免疫熒光染色原理及步驟

免疫熒光又稱免疫熒光抗體。免疫熒光實驗原理是將熒光素標記在相應的抗體上，直接與相應抗原反應。其優(yōu)點是方法簡便、特異性高，非特異性熒光染色少，相對使用標記抗體用量偏大。
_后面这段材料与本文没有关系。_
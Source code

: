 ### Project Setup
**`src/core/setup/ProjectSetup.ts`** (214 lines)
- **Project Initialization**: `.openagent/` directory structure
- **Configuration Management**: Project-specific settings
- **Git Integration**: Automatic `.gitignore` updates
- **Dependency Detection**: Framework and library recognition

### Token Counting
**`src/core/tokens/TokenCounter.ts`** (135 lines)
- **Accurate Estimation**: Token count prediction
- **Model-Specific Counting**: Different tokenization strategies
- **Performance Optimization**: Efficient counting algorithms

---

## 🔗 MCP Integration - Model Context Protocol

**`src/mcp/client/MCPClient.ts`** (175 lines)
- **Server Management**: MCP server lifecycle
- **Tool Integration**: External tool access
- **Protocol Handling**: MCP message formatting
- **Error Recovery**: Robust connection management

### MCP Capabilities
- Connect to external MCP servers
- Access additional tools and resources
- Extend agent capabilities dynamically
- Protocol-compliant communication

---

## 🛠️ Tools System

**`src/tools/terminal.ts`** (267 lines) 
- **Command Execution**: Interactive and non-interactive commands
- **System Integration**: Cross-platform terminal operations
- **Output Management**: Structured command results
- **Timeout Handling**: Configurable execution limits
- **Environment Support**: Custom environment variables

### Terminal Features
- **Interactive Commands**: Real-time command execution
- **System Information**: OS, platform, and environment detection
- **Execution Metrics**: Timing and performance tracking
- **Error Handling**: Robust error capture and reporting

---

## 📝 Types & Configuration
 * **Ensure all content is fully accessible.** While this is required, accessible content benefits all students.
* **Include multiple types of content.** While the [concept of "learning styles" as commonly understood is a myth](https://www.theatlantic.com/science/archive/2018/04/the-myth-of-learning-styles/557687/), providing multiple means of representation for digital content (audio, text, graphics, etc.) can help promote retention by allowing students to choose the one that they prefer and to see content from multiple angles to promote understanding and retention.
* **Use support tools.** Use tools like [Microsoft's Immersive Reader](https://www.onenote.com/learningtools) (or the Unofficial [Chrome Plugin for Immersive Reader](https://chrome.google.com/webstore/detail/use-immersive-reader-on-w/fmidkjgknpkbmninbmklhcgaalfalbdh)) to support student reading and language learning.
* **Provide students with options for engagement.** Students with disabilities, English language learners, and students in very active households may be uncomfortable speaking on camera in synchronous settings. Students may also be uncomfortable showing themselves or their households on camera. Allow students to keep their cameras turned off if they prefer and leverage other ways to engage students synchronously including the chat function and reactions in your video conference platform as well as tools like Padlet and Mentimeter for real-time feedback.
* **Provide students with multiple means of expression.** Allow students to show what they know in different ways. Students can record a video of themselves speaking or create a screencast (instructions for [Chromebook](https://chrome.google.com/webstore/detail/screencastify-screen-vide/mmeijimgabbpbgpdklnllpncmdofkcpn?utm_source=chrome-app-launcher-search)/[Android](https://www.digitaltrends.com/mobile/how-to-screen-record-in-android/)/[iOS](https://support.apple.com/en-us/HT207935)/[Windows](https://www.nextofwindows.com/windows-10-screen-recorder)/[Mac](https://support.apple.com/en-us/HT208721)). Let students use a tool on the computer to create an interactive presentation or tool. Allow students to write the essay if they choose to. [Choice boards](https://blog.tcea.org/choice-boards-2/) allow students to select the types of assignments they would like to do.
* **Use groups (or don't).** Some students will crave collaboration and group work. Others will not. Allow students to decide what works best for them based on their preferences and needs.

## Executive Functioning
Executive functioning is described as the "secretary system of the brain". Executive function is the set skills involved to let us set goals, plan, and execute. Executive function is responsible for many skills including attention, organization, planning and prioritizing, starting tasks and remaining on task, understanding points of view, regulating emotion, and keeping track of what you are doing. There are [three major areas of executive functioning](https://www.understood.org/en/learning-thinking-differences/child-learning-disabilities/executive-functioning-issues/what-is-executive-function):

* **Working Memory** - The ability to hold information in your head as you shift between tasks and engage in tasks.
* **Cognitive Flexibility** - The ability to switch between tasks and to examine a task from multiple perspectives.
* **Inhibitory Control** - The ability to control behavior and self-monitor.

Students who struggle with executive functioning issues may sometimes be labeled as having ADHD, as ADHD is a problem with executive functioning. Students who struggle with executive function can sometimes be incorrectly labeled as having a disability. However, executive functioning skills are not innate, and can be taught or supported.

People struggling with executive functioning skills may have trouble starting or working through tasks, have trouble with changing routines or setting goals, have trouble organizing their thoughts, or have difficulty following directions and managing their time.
利用抗原抗體反應進行組織或細胞內(nèi)抗原物質的定位。

  下面詳細介紹免疫熒光染色步驟：

  1. 滴加 0.01mol/L，pH7.4 的PBS于待檢標本片上，10min后棄去，使標本保持一定濕度。

  2. 滴加適當稀釋的熒光標記的抗體溶液，使其全部覆蓋標本，置于有蓋搪瓷盒內(nèi)，保溫一定時間(參考：30min)。

  3. 取出玻片，置玻片架上，先用 0.01mol/L，pH7.4 的 PBS 沖洗后，再按順序過 0.01mol/L，pH7.4 的 PBS 三缸浸泡，每缸 3-5 min，不時振蕩。

  4. 取出玻片，用濾紙吸去多余水分，但不使標本干燥，加一滴緩沖甘油，以蓋玻片覆蓋。

  5. 立即用熒光顯微鏡觀察。觀察標本的特異性熒光強度，一般可用“+”表示：(-)無熒光；(±)極弱的可疑熒光；(+)熒光較弱，但清楚可見；(++)熒光明亮；(+++--++++)熒光閃亮。待檢標本特異性熒光染色強度達“++”以上，而各種對照顯示為(±)或(-)，即可判定為陽性。